§ THE RECORDS:
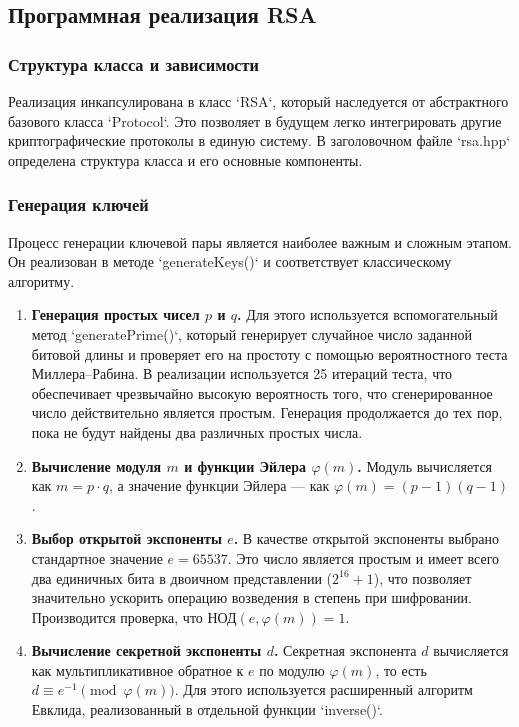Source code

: \subsection{Программная реализация RSA}

\subsubsection{Структура класса и зависимости}
Реализация инкапсулирована в класс `RSA`, который наследуется от абстрактного базового класса `Protocol`. Это позволяет в будущем легко интегрировать другие криптографические протоколы в единую систему. В заголовочном файле `rsa.hpp` определена структура класса и его основные компоненты.



\subsubsection{Генерация ключей}
Процесс генерации ключевой пары является наиболее важным и сложным этапом. Он реализован в методе `generateKeys()` и соответствует классическому алгоритму.

\begin{enumerate}
    \item \textbf{Генерация простых чисел $p$ и $q$.} Для этого используется вспомогательный метод `generatePrime()`, который генерирует случайное число заданной битовой длины и проверяет его на простоту с помощью вероятностного теста Миллера–Рабина. В реализации используется 25 итераций теста, что обеспечивает чрезвычайно высокую вероятность того, что сгенерированное число действительно является простым. Генерация продолжается до тех пор, пока не будут найдены два различных простых числа.
    
    \item \textbf{Вычисление модуля $m$ и функции Эйлера $\varphi(m)$.} Модуль вычисляется как $m = p \cdot q$, а значение функции Эйлера — как $\varphi(m) = (p-1)(q-1)$.
    
    \item \textbf{Выбор открытой экспоненты $e$.} В качестве открытой экспоненты выбрано стандартное значение $e = 65537$. Это число является простым и имеет всего два единичных бита в двоичном представлении ($2^{16}+1$), что позволяет значительно ускорить операцию возведения в степень при шифровании. Производится проверка, что $\text{НОД}(e, \varphi(m))=1$.
    
    \item \textbf{Вычисление секретной экспоненты $d$.} Секретная экспонента $d$ вычисляется как мультипликативное обратное к $e$ по модулю $\varphi(m)$, то есть $d \equiv e^{-1} \pmod{\varphi(m)}$. Для этого используется расширенный алгоритм Евклида, реализованный в отдельной функции `inverse()`.
\end{enumerate}

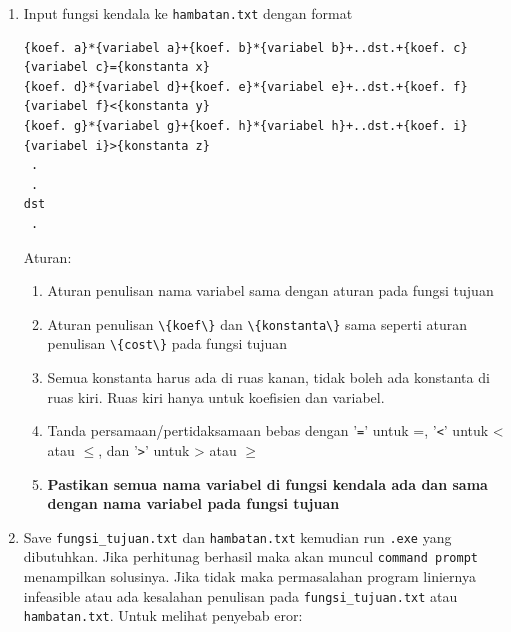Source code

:\documentclass[12pt]{article}
\newcommand{\inline}[1]{\lstinline[basicstyle=\footnotesize\color{black}\ttfamily]|#1|}
\begin{document}
\begin{enumerate}
{\begin{enumerate}
{\begin{align*}
\begin{matrix}
                    \end{matrix}
                \end{align*}
            }
        \end{enumerate}
        Contoh:
        \begin{align*}
            2,3\text{ variabel\_satu } -x_{11}\qquad   & \rightarrow\qquad  \begin{matrix*}[l]
                \text{\inline{2.3*variabel_satu}}\\
                \text{\inline{-1*x_11}}
            \end{matrix*}
        \end{align*}
    }\newpage
    \item {
        Input fungsi kendala ke \inline{hambatan.txt} dengan format
        \begin{lstlisting}
{koef. a}*{variabel a}+{koef. b}*{variabel b}+..dst.+{koef. c}{variabel c}={konstanta x}
{koef. d}*{variabel d}+{koef. e}*{variabel e}+..dst.+{koef. f}{variabel f}<{konstanta y}
{koef. g}*{variabel g}+{koef. h}*{variabel h}+..dst.+{koef. i}{variabel i}>{konstanta z}
 .
 .
dst
 .
        \end{lstlisting}
        Aturan:
        \begin{enumerate}
            \item {
                Aturan penulisan nama variabel sama dengan aturan pada fungsi tujuan
            }
            \item {
                Aturan penulisan \inline{\{koef\}} dan \inline{\{konstanta\}} sama seperti aturan penulisan \inline{\{cost\}} pada fungsi tujuan 
            }
            \item {
                Semua konstanta harus ada di ruas kanan, tidak boleh ada konstanta di ruas kiri. Ruas kiri hanya untuk koefisien dan variabel.
            }
            \item {
                Tanda persamaan/pertidaksamaan bebas dengan '\inline{=}' untuk =, '\inline{<}' untuk < atau $ \le $, dan '\inline{>}' untuk > atau $ \ge $
            }
            \item {
                \textbf{Pastikan semua nama variabel di fungsi kendala ada dan sama dengan nama variabel pada fungsi tujuan}
            }
        \end{enumerate}
    }
    \item {
        Save \inline{fungsi_tujuan.txt} dan \inline{hambatan.txt} kemudian run \inline{.exe} yang dibutuhkan. Jika perhitunag berhasil maka akan muncul \inline{command prompt} menampilkan solusinya. Jika tidak maka permasalahan program liniernya infeasible atau ada kesalahan penulisan pada \inline{fungsi_tujuan.txt} atau \inline{hambatan.txt}. Untuk melihat penyebab eror:
}
\end{enumerate}
\end{document}
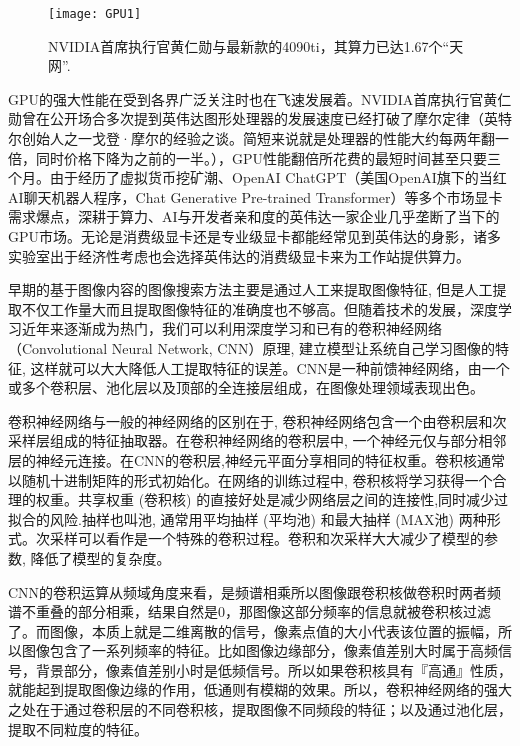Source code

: \documentclass[bachelor_p]{hdu-thesis}
\begin{document}
\begin{figure}[!htb]
  \centering
  \texttt{[image: GPU1]}
  \caption{NVIDIA首席执行官黄仁勋与最新款的4090ti，其算力已达1.67个“天网”.}
  \label{fig_GPU1}
\end{figure}

GPU的强大性能在受到各界广泛关注时也在飞速发展着。NVIDIA首席执行官黄仁勋曾在公开场合多次提到英伟达图形处理器的发展速度已经打破了摩尔定律（英特尔创始人之一戈登·摩尔的经验之谈。简短来说就是处理器的性能大约每两年翻一倍，同时价格下降为之前的一半。），GPU性能翻倍所花费的最短时间甚至只要三个月。由于经历了虚拟货币挖矿潮、OpenAI ChatGPT（美国OpenAI旗下的当红AI聊天机器人程序，Chat Generative Pre-trained Transformer）等多个市场显卡需求爆点，深耕于算力、AI与开发者亲和度的英伟达一家企业几乎垄断了当下的GPU市场。无论是消费级显卡还是专业级显卡都能经常见到英伟达的身影，诸多实验室出于经济性考虑也会选择英伟达的消费级显卡来为工作站提供算力。

早期的基于图像内容的图像搜索方法主要是通过人工来提取图像特征, 但是人工提取不仅工作量大而且提取图像特征的准确度也不够高。但随着技术的发展，深度学习近年来逐渐成为热门，我们可以利用深度学习和已有的卷积神经网络（Convolutional Neural Network, CNN）原理, 建立模型让系统自己学习图像的特征, 这样就可以大大降低人工提取特征的误差\citep{CNN1}。CNN是一种前馈神经网络，由一个或多个卷积层、池化层以及顶部的全连接层组成，在图像处理领域表现出色。

卷积神经网络与一般的神经网络的区别在于, 卷积神经网络包含一个由卷积层和次采样层组成的特征抽取器。在卷积神经网络的卷积层中, 一个神经元仅与部分相邻层的神经元连接。在CNN的卷积层,神经元平面分享相同的特征权重。卷积核通常以随机十进制矩阵的形式初始化。在网络的训练过程中, 卷积核将学习获得一个合理的权重。共享权重 (卷积核) 的直接好处是减少网络层之间的连接性,同时减少过拟合的风险.抽样也叫池, 通常用平均抽样 (平均池) 和最大抽样 (MAX池) 两种形式。次采样可以看作是一个特殊的卷积过程。卷积和次采样大大减少了模型的参数, 降低了模型的复杂度\citep{CNN1}。

CNN的卷积运算从频域角度来看，是频谱相乘所以图像跟卷积核做卷积时两者频谱不重叠的部分相乘，结果自然是0，那图像这部分频率的信息就被卷积核过滤了。而图像，本质上就是二维离散的信号，像素点值的大小代表该位置的振幅，所以图像包含了一系列频率的特征。比如图像边缘部分，像素值差别大时属于高频信号，背景部分，像素值差别小时是低频信号。所以如果卷积核具有『高通』性质，就能起到提取图像边缘的作用，低通则有模糊的效果。所以，卷积神经网络的强大之处在于通过卷积层的不同卷积核，提取图像不同频段的特征；以及通过池化层，提取不同粒度的特征\citep{CNN2}。
\end{document}

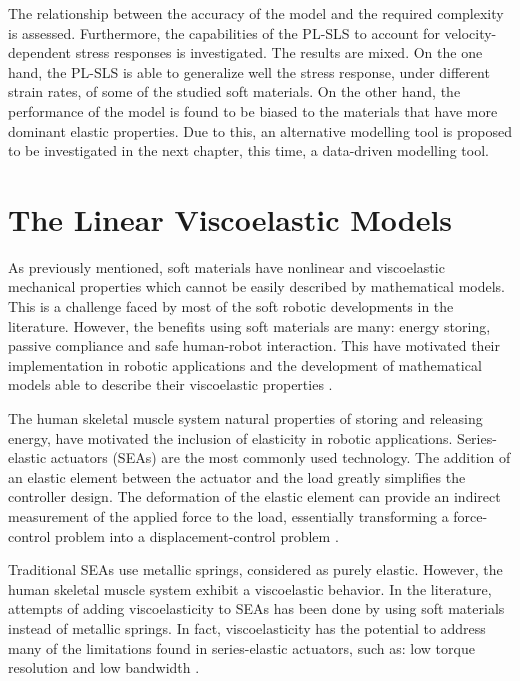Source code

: The relationship between the accuracy of the model and the required complexity is assessed. Furthermore, the capabilities of the PL-SLS to account for velocity-dependent stress responses is investigated. The results are mixed. On the one hand, the PL-SLS is able to generalize well the stress response, under different strain rates, of some of the studied soft materials. On the other hand, the performance of the model is found to be biased to the materials that have more dominant elastic properties. Due to this, an alternative modelling tool is proposed to be investigated in the next chapter, this time, a data-driven modelling tool.

\section{The Linear Viscoelastic Models}

As previously mentioned, soft materials have nonlinear and viscoelastic mechanical properties which cannot be easily described by mathematical models. This is a challenge faced by most of the soft robotic developments in the literature. However, the benefits using soft materials are many: energy storing, passive compliance and safe human-robot interaction. This have motivated their implementation in robotic applications and the development of mathematical models able to describe their viscoelastic properties \cite{lee2017soft}.

The human skeletal muscle system natural properties of storing and releasing energy, have motivated the inclusion of elasticity in robotic applications. Series-elastic actuators (SEAs) are the most commonly used technology. The addition of an elastic element between the actuator and the load greatly simplifies the controller design. The deformation of the elastic element can provide an indirect measurement of the applied force to the load, essentially transforming a force-control problem into a displacement-control problem \cite{agarwal2017series}. 

Traditional SEAs use metallic springs, considered as purely elastic. However, the human skeletal muscle system exhibit a viscoelastic behavior. In the literature, attempts of adding viscoelasticity to SEAs has been done by using soft materials instead of metallic springs. In fact, viscoelasticity has the potential to address many of the limitations found in series-elastic actuators, such as: low torque resolution and low bandwidth \cite{martins2015polyurethane,tagliamonte2014rendering,schepelmann2014compact}. 

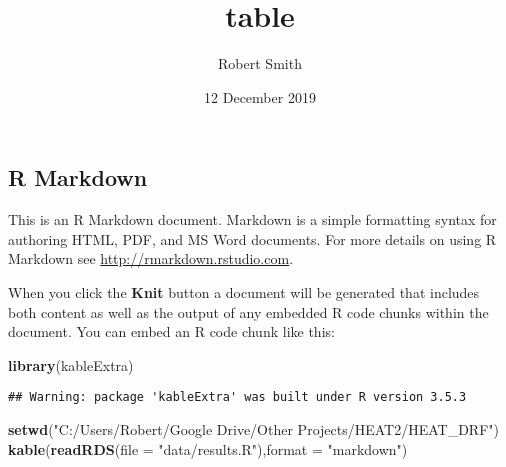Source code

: \documentclass[]{article}
\title{table}
\author{Robert Smith}
\date{12 December 2019}
\newenvironment{Shaded}{\begin{snugshade}}{\end{snugshade}}
\newcommand{\DataTypeTok}[1]{\textcolor[rgb]{0.13,0.29,0.53}{#1}}
\newcommand{\KeywordTok}[1]{\textcolor[rgb]{0.13,0.29,0.53}{\textbf{#1}}}
\newcommand{\NormalTok}[1]{#1}
\newcommand{\StringTok}[1]{\textcolor[rgb]{0.31,0.60,0.02}{#1}}
\begin{document}
\maketitle

\hypertarget{r-markdown}{%
\subsection{R Markdown}\label{r-markdown}}

This is an R Markdown document. Markdown is a simple formatting syntax
for authoring HTML, PDF, and MS Word documents. For more details on
using R Markdown see \url{http://rmarkdown.rstudio.com}.

When you click the \textbf{Knit} button a document will be generated
that includes both content as well as the output of any embedded R code
chunks within the document. You can embed an R code chunk like this:

\begin{Shaded}
\begin{Highlighting}[]
\KeywordTok{library}\NormalTok{(kableExtra)}
\end{Highlighting}
\end{Shaded}

\begin{verbatim}
## Warning: package 'kableExtra' was built under R version 3.5.3
\end{verbatim}

\begin{Shaded}
\begin{Highlighting}[]
\KeywordTok{setwd}\NormalTok{(}\StringTok{"C:/Users/Robert/Google Drive/Other Projects/HEAT2/HEAT_DRF"}\NormalTok{)}
\KeywordTok{kable}\NormalTok{(}\KeywordTok{readRDS}\NormalTok{(}\DataTypeTok{file =} \StringTok{"data/results.R"}\NormalTok{),}\DataTypeTok{format =} \StringTok{"markdown"}\NormalTok{) }
\end{Highlighting}
\end{Shaded}
\end{document}
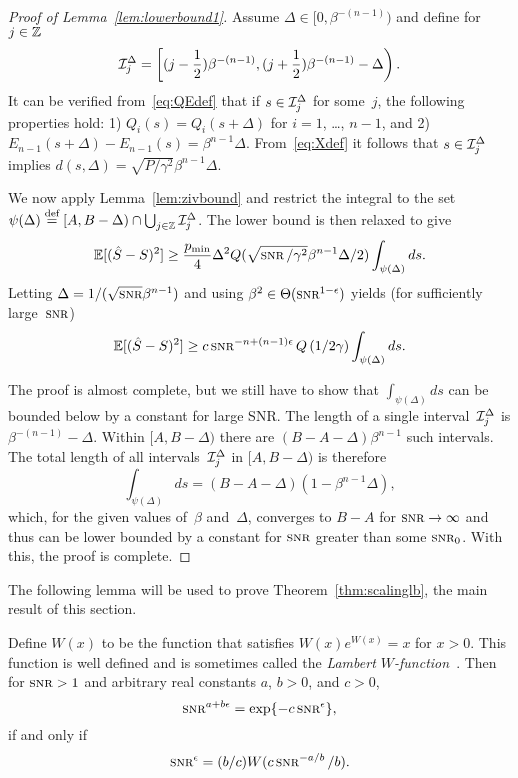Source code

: \begin{proof}[Proof of Lemma~\ref{lem:lowerbound1}]
  Assume $\Delta \in [0, \beta^{-(n-1)})$ and define for $j \in \mathbb{Z}$
  \[ \mathcal{I}_j^\Delta = \left[ (j - \frac12 )\beta^{-(n-1)}, 
    (j + \frac12 ) \beta^{-(n-1)} - \Delta \right).\]
  It can be verified from~\eqref{eq:QEdef} that if $s \in \mathcal{I}_j^\Delta$ for
  some~$j$, the following properties hold: 1) $Q_i(s) = Q_i(s+\Delta)$ for
  $i=1$, \dots, $n-1$, and 2) $E_{n-1}(s+\Delta) - E_{n-1}(s) =
  \beta^{n-1}\Delta$.  From~\eqref{eq:Xdef} it follows that
  $s \in \mathcal{I}_j^\Delta$ implies $d(s, \Delta) = \sqrt{P/\gamma^2} \beta^{n-1}\Delta$.

  We now apply Lemma~\ref{lem:zivbound} and restrict the integral to the
  set~$\psi(\Delta) \stackrel{\text{def}}{=} [A,B-\Delta) \cap \bigcup_{j\in\mathbb{Z}} \mathcal{I}_j^\Delta$. The
  lower bound is then relaxed to give
  \begin{equation*}
    \mse \ge \frac{\pmin}{4} \Delta^2 Q(\sqrt{\snr/\gamma^2} \beta^{n-1}
    \Delta/2) \int_{\psi(\Delta)} ds.
  \end{equation*}
  Letting $\Delta = 1/(\sqrt{\snr}\beta^{n-1})$ and using $\beta^2 \in
  \Theta(\snr^{1-\e})$ yields (for sufficiently large~$\snr$)
  \begin{equation*}
    \mse \ge c \snr^{-n+(n-1)\e} Q\left(1/2\gamma\right)
    \int_{\psi(\Delta)} ds.
  \end{equation*}

  The proof is almost complete, but we still have to show that
  $\int_{\psi(\Delta)}ds$ can be bounded below by a constant for large SNR. The
  length of a single interval~$\mathcal{I}_j^\Delta$ is $\beta^{-(n-1)} - \Delta$. Within
  $[A,B-\Delta)$ there are $(B-A-\Delta)\beta^{n-1}$ such
  intervals. The total length of all intervals~$\mathcal{I}_j^\Delta$ in $[A, B-\Delta)$
  is therefore
  \[ \int_{\psi(\Delta)} ds = (B-A-\Delta)
  (1 - \beta^{n-1}\Delta), \]
  which, for the given values of~$\beta$ and~$\Delta$, 
  converges to $B-A$ for $\snr \ra \infty$ and thus can be lower bounded by a
  constant for $\snr$ greater than some $\snr_0$. With this, the proof is
  complete.
\end{proof}

The following lemma will be used to prove Theorem~\ref{thm:scalinglb}, the main
result of this section.

\begin{lemma}
  \label{lem:epssolution}
  Define $W(x)$ to be the function that satisfies $W(x)e^{W(x)} = x$ for $x >
  0$.  This function is well defined and is sometimes called the \emph{Lambert
  $W$-function}~\textnormal{\cite{CorlessGHJK1996}}. Then for $\snr > 1$ and
  arbitrary real constants $a$, $b>0$, and $c > 0$, 
  \begin{equation}
    \label{eq:epsequation}
    \snr^{a+b\e} = \exp\{-c\snr^\e\},
  \end{equation}
  if and only if
  \begin{equation}
    \label{eq:epssolution}
    \snr^\e = (b/c) W(c\snr^{-a/b} / b).
  \end{equation}
\end{lemma}

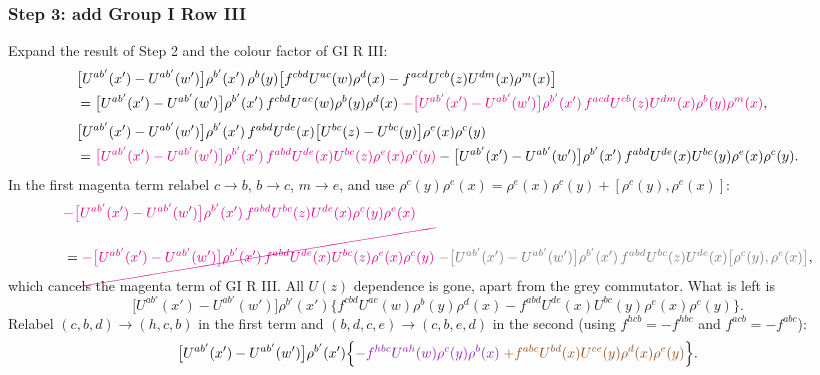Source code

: \documentclass[9pt]{article}
\newcommand{\Vi}[1]{{\color{cV}#1}}
\newcommand{\Br}[1]{{\color{cN}#1}}
\newcommand{\Ma}[1]{{\color{cM}#1}}
\newcommand{\Gr}[1]{{\color{cX}#1}}
\numberwithin{equation}{section}
\begin{document}
\subsubsection*{Step 3: add Group I Row III}
Expand the result of Step 2 and the colour factor of GI R III:
\begin{align}
&\big[U^{ab'}(x')-U^{ab'}(w')\big]\rho^{b'}(x')\,\rho^{b}(y)\big[f^{cbd}U^{ac}(w)\rho^{d}(x)-f^{acd}U^{cb}(z)U^{dm}(x)\rho^{m}(x)\big]\notag\\
&=\big[U^{ab'}(x')-U^{ab'}(w')\big]\rho^{b'}(x')\,f^{cbd}U^{ac}(w)\rho^{b}(y)\rho^{d}(x)\;\Ma{-\big[U^{ab'}(x')-U^{ab'}(w')\big]\rho^{b'}(x')\,f^{acd}U^{cb}(z)U^{dm}(x)\rho^{b}(y)\rho^{m}(x)},\notag\\[3pt]
&\big[U^{ab'}(x')-U^{ab'}(w')\big]\rho^{b'}(x')\,f^{abd}U^{de}(x)\big[U^{bc}(z)-U^{bc}(y)\big]\rho^{e}(x)\rho^{c}(y)\notag\\
&=\Ma{\big[U^{ab'}(x')-U^{ab'}(w')\big]\rho^{b'}(x')\,f^{abd}U^{de}(x)U^{bc}(z)\rho^{e}(x)\rho^{c}(y)}-\big[U^{ab'}(x')-U^{ab'}(w')\big]\rho^{b'}(x')\,f^{abd}U^{de}(x)U^{bc}(y)\rho^{e}(x)\rho^{c}(y).
\end{align}
In the first \Ma{magenta} term relabel $c\to b$, $b\to c$, $m\to e$, and use $\rho^{c}(y)\rho^{e}(x)=\rho^{e}(x)\rho^{c}(y)+[\rho^{c}(y),\rho^{e}(x)]$:
\begin{align}
&\Ma{-\big[U^{ab'}(x')-U^{ab'}(w')\big]\rho^{b'}(x')\,f^{abd}U^{bc}(z)U^{de}(x)\rho^{c}(y)\rho^{e}(x)}\notag\\
&=\Ma{\cancel{-\big[U^{ab'}(x')-U^{ab'}(w')\big]\rho^{b'}(x')\,f^{abd}U^{de}(x)U^{bc}(z)\rho^{e}(x)\rho^{c}(y)}}\;\Gr{-\big[U^{ab'}(x')-U^{ab'}(w')\big]\rho^{b'}(x')\,f^{abd}U^{bc}(z)U^{de}(x)\big[\rho^{c}(y),\rho^{e}(x)\big]},
\end{align}
which cancels the \Ma{magenta} term of GI R III. All $U(z)$ dependence is gone, apart from the grey commutator. What is left is
\begin{equation}
\big[U^{ab'}(x')-U^{ab'}(w')\big]\rho^{b'}(x')\Big\{f^{cbd}U^{ac}(w)\rho^{b}(y)\rho^{d}(x)-f^{abd}U^{de}(x)U^{bc}(y)\rho^{e}(x)\rho^{c}(y)\Big\}.
\end{equation}
Relabel $(c,b,d)\to(h,c,b)$ in the first term and $(b,d,c,e)\to(c,b,e,d)$ in the second (using $f^{hcb}=-f^{hbc}$ and $f^{acb}=-f^{abc}$):
\begin{equation}
\big[U^{ab'}(x')-U^{ab'}(w')\big]\rho^{b'}(x')\Big\{\Vi{-f^{hbc}U^{ah}(w)\rho^{c}(y)\rho^{b}(x)}\;\Br{+f^{abc}U^{bd}(x)U^{ce}(y)\rho^{d}(x)\rho^{e}(y)}\Big\}.
\end{equation}
\end{document}
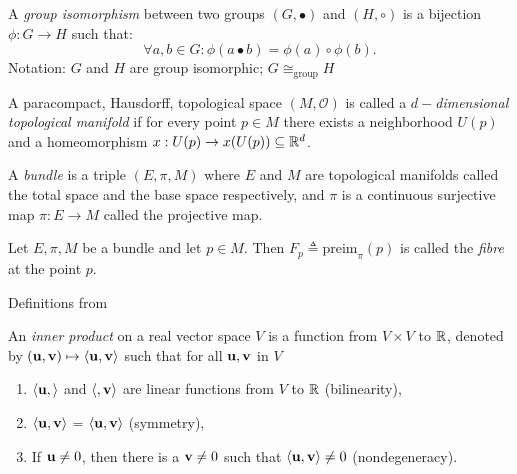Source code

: \begin{definition}
    A \emph{group isomorphism} between two groups \((G, \bullet)\) and \((H, \circ)\) is a bijection \(\phi: G \to H\) such that:
    \[ \forall a, b \in G: \phi(a\bullet b) = \phi(a) \circ \phi(b).\]
    Notation: \(G\) and \(H\) are group isomorphic; \(G \cong_\text{group} H\)
\end{definition}

\begin{definition}
    A paracompact, Hausdorff, topological space \((M, \mathscr{O})\) is called a 
    \(d-\)\emph{dimensional topological manifold} if for every point \(p \in M\) there exists a neighborhood \(U(p)\) and a homeomorphism \(x: U(p)\to x(U(p)) \subseteq \mathbb{R}^d\).
\end{definition}

\begin{definition}[Bundle]
    A \emph{bundle} is a triple \((E, \pi, M)\) where \(E\) and \(M\) are topological manifolds called the total space and the base space respectively, and \(\pi\) is a continuous surjective map \(\pi: E \to M\) called the projective map.
\end{definition}

\begin{definition}[Fibre]
    Let \(E, \pi, M\) be a bundle and let \(p \in M\). Then \(F_p \triangleq \text{preim}_\pi ({p})\) is called the \emph{fibre} at the point \(p\).
\end{definition}


Definitions from \cite{Lee2000}

\begin{definition}
    An \emph{inner product} on a real vector space $V$ is a function from $V \times V$ to $\mathbb{R}$, denoted by $(\vb{u}, \vb{v}) \mapsto \langle \vb{u}, \vb{v} \rangle$ such that for all $\vb{u}, \vb{v}$ in $V$
    \begin{enumerate}
        \item $\langle \vb{u}, \rangle$ and $\langle, \vb{v}\rangle$ are linear functions from $V$ to $\mathbb{R}$ (bilinearity),
        \item $\langle \vb{u}, \vb{v} \rangle$ = $\langle \vb{u}, \vb{v} \rangle$ (symmetry),
        \item If $\vb{u} \neq 0$, then there is a $\vb{v} \neq 0$ such that $\langle \vb{u}, \vb{v} \rangle \neq 0$ (nondegeneracy).
    \end{enumerate}
\end{definition}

§ TASK BRIEF:
Show, from the records above, every line that includes "complete".

§ RESPONSE:
  The proof is almost complete, but we still have to show that
  complete.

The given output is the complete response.